Considérons que dans l’ancienne alliance, Dieu s’est choisi un peuple. Tandis que dans la nouvelle alliance, ce peuple est maintenant composé de ceux qui ont placé leur confiance dans le fils de Dieu. C’est ce que Paul enseigne aux Romains par cet extrait de son enseignement en écrivant: « Je m’adresse particulièrement ici à vous qui êtes d’origine païenne : dans la mesure même où je suis l’apôtre des non-Juifs, je me fais une idée d’autant plus haute de mon ministère que je parviendrai peut-être, en l’exerçant, à rendre jaloux ceux de mon peuple et à en conduire ainsi quelques-uns au salut. (Romains 11.13-14) Pourquoi Paul voudrait-il les sauver si au dire de certains, s’ils ont un privilège spécial ? La réalité c’est qu’ils n’ont pas de privilège spécial. Sans Jésus toute personne est perdue. Il va dire plus loin: « Ainsi en est-il d’Israël : quelques branches ont été coupées. Et toi qui, par ton origine païenne, étais comme un rameau d’olivier sauvage, tu as été greffé parmi les branches restantes, et voici que tu as part avec elles à la sève qui monte de la racine de l’olivier cultivé. » (Romains 11.17) Dans ce texte, l’olivier cultivé c’est le peuple de Dieu. Nous avons donc été greffés au peuple de Dieu qui est maintenant formé de ceux qui ont placé leur foi en Jésus. Ainsi, ceux qui ont été retranchés ce sont ceux qui n’ont pas reconnu Jésus comme Seigneur et sauveur. Ce qui signifie que le peuple de Dieu dans la nouvelle alliance est l’Église du Seigneur Jésus. Un peuple constitué de ceux qui ont cru au Fils de Dieu, quelle que soit leur nationalité dans le monde.

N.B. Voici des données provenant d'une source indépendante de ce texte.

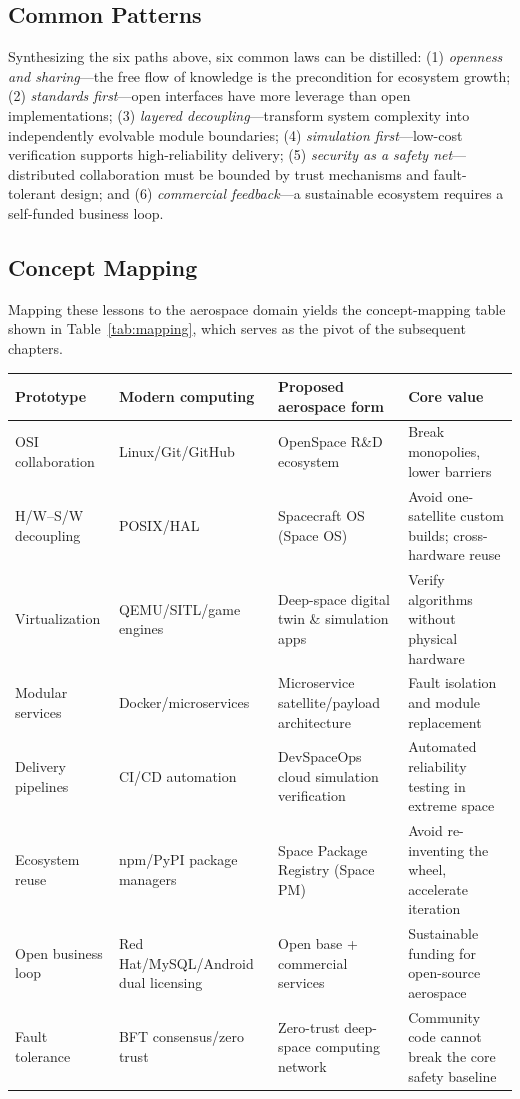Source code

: \documentclass[11pt]{article}
\begin{document}
\subsection{Common Patterns}
Synthesizing the six paths above, six common laws can be distilled: (1) \emph{openness and sharing}---the free flow of knowledge is the precondition for ecosystem growth; (2) \emph{standards first}---open interfaces have more leverage than open implementations; (3) \emph{layered decoupling}---transform system complexity into independently evolvable module boundaries; (4) \emph{simulation first}---low-cost verification supports high-reliability delivery; (5) \emph{security as a safety net}---distributed collaboration must be bounded by trust mechanisms and fault-tolerant design; and (6) \emph{commercial feedback}---a sustainable ecosystem requires a self-funded business loop.

\subsection{Concept Mapping}
Mapping these lessons to the aerospace domain yields the concept-mapping table shown in Table~\ref{tab:mapping}, which serves as the pivot of the subsequent chapters.

\begin{landscape}
\vfill
\centering
{}
\label{tab:mapping}
\begin{tabularx}{\textheight}{@{}>{\raggedright\arraybackslash}X>{\raggedright\arraybackslash}X>{\raggedright\arraybackslash}X>{\raggedright\arraybackslash}X@{}}
\toprule
Prototype & Modern computing & Proposed aerospace form & Core value \\
\midrule
OSI collaboration & Linux/Git/GitHub & OpenSpace R\&D ecosystem & Break monopolies, lower barriers \\
H/W--S/W decoupling & POSIX/HAL & Spacecraft OS (Space OS) & Avoid one-satellite custom builds; cross-hardware reuse \\
Virtualization & QEMU/SITL/game engines & Deep-space digital twin \& simulation apps & Verify algorithms without physical hardware \\
Modular services & Docker/microservices & Microservice satellite/payload architecture & Fault isolation and module replacement \\
Delivery pipelines & CI/CD automation & DevSpaceOps cloud simulation verification & Automated reliability testing in extreme space \\
Ecosystem reuse & npm/PyPI package managers & Space Package Registry (Space PM) & Avoid re-inventing the wheel, accelerate iteration \\
Open business loop & Red Hat/MySQL/Android dual licensing & Open base + commercial services & Sustainable funding for open-source aerospace \\
Fault tolerance & BFT consensus/zero trust & Zero-trust deep-space computing network & Community code cannot break the core safety baseline \\
\bottomrule
\end{tabularx}
\vfill
\end{landscape}
\end{document}
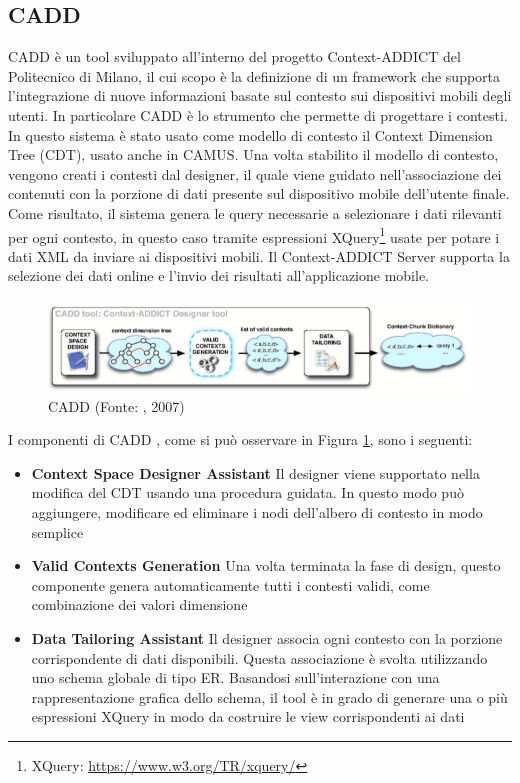 \subsection*{CADD}

CADD \cite{bolchini2007cadd} è un tool sviluppato all'interno del progetto Context-ADDICT del Politecnico di Milano, il cui scopo è la definizione di un framework che supporta l'integrazione di nuove informazioni basate sul contesto sui dispositivi mobili degli utenti. In particolare CADD è lo strumento che permette di progettare i contesti. In questo sistema è stato usato come modello di contesto il Context Dimension Tree (CDT), usato anche in CAMUS.  Una volta stabilito il modello di contesto, vengono creati i contesti dal designer, il quale viene guidato nell'associazione dei contenuti con la porzione di dati presente sul dispositivo mobile dell'utente finale. Come risultato, il sistema genera le query necessarie a selezionare i dati rilevanti per ogni contesto, in questo caso tramite espressioni XQuery\footnote{XQuery: \url{https://www.w3.org/TR/xquery/}} usate per potare i dati XML da inviare ai dispositivi mobili.
Il Context-ADDICT Server supporta la selezione dei dati online e l'invio dei risultati all'applicazione mobile. 

\begin{figure}[ht]
	\centering
	\includegraphics[width=\textwidth]{2-preliminari/Immagini/cadd.png}
	\caption[CADD]{CADD (Fonte: , 2007)}\label{fig:cadd}
\end{figure}

I componenti di CADD , come si può osservare in Figura  \ref{fig:cadd}, sono i seguenti:

\begin{itemize}
	\item \textbf{Context Space Designer Assistant}
	Il designer viene supportato nella modifica del CDT usando una procedura guidata. In questo modo può aggiungere, modificare ed eliminare i nodi dell'albero di contesto in modo semplice
	\item \textbf{Valid Contexts Generation}
	Una volta terminata la fase di design, questo componente genera automaticamente tutti i contesti validi, come combinazione dei valori dimensione
	\item \textbf{Data Tailoring Assistant}
	Il designer associa ogni contesto con la porzione corrispondente di dati disponibili. Questa associazione è svolta utilizzando uno schema globale di tipo ER. Basandosi sull'interazione con una rappresentazione grafica dello schema, il tool è in grado di generare una o più espressioni XQuery in modo da costruire le view corrispondenti ai dati
\end{itemize}

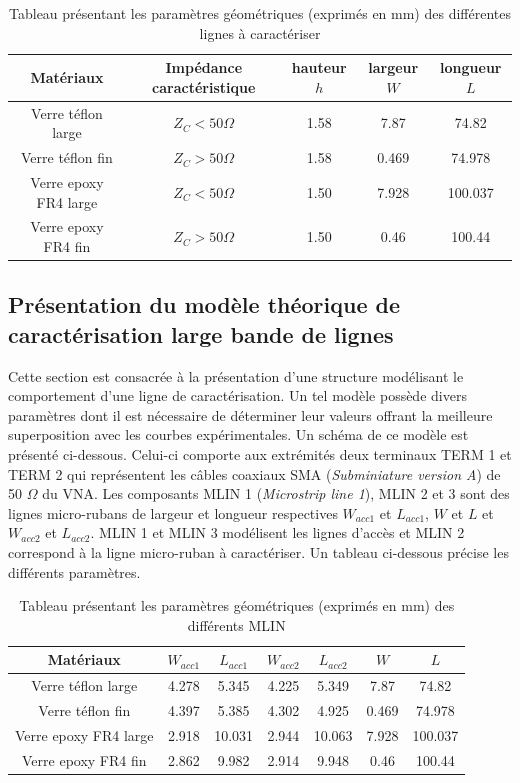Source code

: \documentclass[french]{article}
\begin{document}
\begin{table}[H]
	\centering
	\begin{tabular}{|c|c|c|c|c|}
		\hline
		Matériaux & Impédance caractéristique & hauteur $h$ & largeur $W$ & longueur $L$\\
		\hline
		Verre téflon large & $Z_C < 50 \Omega$ & 1.58 & 7.87 & 74.82 \\
		\hline
		Verre téflon fin & $Z_C > 50 \Omega$ & 1.58 & 0.469 & 74.978\\
		\hline
		Verre epoxy FR4 large & $Z_C < 50 \Omega$ & 1.50 & 7.928 & 100.037\\
		\hline
		Verre epoxy FR4 fin & $Z_C > 50 \Omega$ & 1.50 & 0.46 & 100.44\\
		\hline
	\end{tabular}
	\caption{Tableau présentant les paramètres géométriques (exprimés en mm) des différentes lignes à caractériser}
	 \label{tab:geo_ligne}
\end{table}

\newpage

\subsection{Présentation du modèle théorique de caractérisation large bande de lignes}

Cette section est consacrée à la présentation d'une structure modélisant le comportement d'une ligne de caractérisation. Un tel modèle possède divers paramètres dont il est nécessaire de déterminer leur valeurs offrant la meilleure superposition avec les courbes expérimentales. Un schéma de ce modèle est présenté ci-dessous. Celui-ci comporte aux extrémités deux terminaux TERM 1 et TERM 2 qui représentent les câbles coaxiaux SMA (\textit{Subminiature version A}) de 50 $\Omega$ du VNA. Les composants MLIN 1 (\textit{Microstrip line 1}), MLIN 2 et 3 sont des lignes micro-rubans de largeur et longueur respectives $W_{acc1}$ et $L_{acc1}$, $W$ et $L$ et $W_{acc2}$ et $L_{acc2}$. MLIN 1 et MLIN 3 modélisent les lignes d'accès et MLIN 2 correspond à la ligne micro-ruban à caractériser. Un tableau ci-dessous précise les différents paramètres.

\begin{table}[H]
	\centering
	\begin{tabular}{|c|c|c|c|c|c|c|}
		\hline
		Matériaux & $W_{acc1}$ & $L_{acc1}$ & $W_{acc2}$ & $L_{acc2}$ & $W$ & $L$\\
		\hline
		Verre téflon large & 4.278 & 5.345 & 4.225 & 5.349 & 7.87 & 74.82 \\
		\hline
		Verre téflon fin & 4.397 & 5.385 & 4.302 & 4.925 & 0.469 & 74.978\\
		\hline
		Verre epoxy FR4 large & 2.918 & 10.031 & 2.944 & 10.063 & 7.928 & 100.037\\
		\hline
		Verre epoxy FR4 fin & 2.862 & 9.982 & 2.914 & 9.948 & 0.46 & 100.44\\
		\hline
	\end{tabular}
	\caption{Tableau présentant les paramètres géométriques (exprimés en mm) des différents MLIN}
\end{table}
\end{document}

C’est pour cela que nous ne retrouvons que deux groupes qui sont soit les croyants ou les non croyants. Toutes les prophéties se rapportant aux événements de la fin concernent ces deux groupes. Il ne peut y avoir de traitement de faveur pour Israël ou pour l’Église dans la nouvelle alliance. Soit une personne est croyante ou elle est incroyante. Soit elle a cru au fils de Dieu ou bien elle n’a pas cru. Si elle a cru, alors elle est sauvée dans le cas contraire, elle est perdue. Paul disait, sans le même sens, ceci à son collaborateur Timothée « Car il veut que tous les hommes soient sauvés et parviennent à la connaissance de la vérité. » (1 Timothée 2.4). C’est donc le désir de Dieu que tous parviennent à la connaissance de la vérité et soient sauvés.

Ces enseignants de mensonges affirment qu’il y a des prophéties pour Israël, pour l’église et pour les nations. Malheureusement, plusieurs passages utilisés pour Israël se rapportent à la première venue de Jésus. D’autres, utilisés pour Israël, se rapportent au retour de la déportation. Le contexte de ces passages et pourtant sans équivoque. Mais ceux-ci les utilisent pour appuyer leur fausse doctrine. 

Je sais que la vérité peut être difficile à entendre. Maintenant, si vous n’êtes pas d’accord avec ce que je dis, démontrez-moi le contraire avec des passages bibliques dans leur bon contexte et pas seulement par des paroles sans fondements ou des choses que vous avez seulement entendues.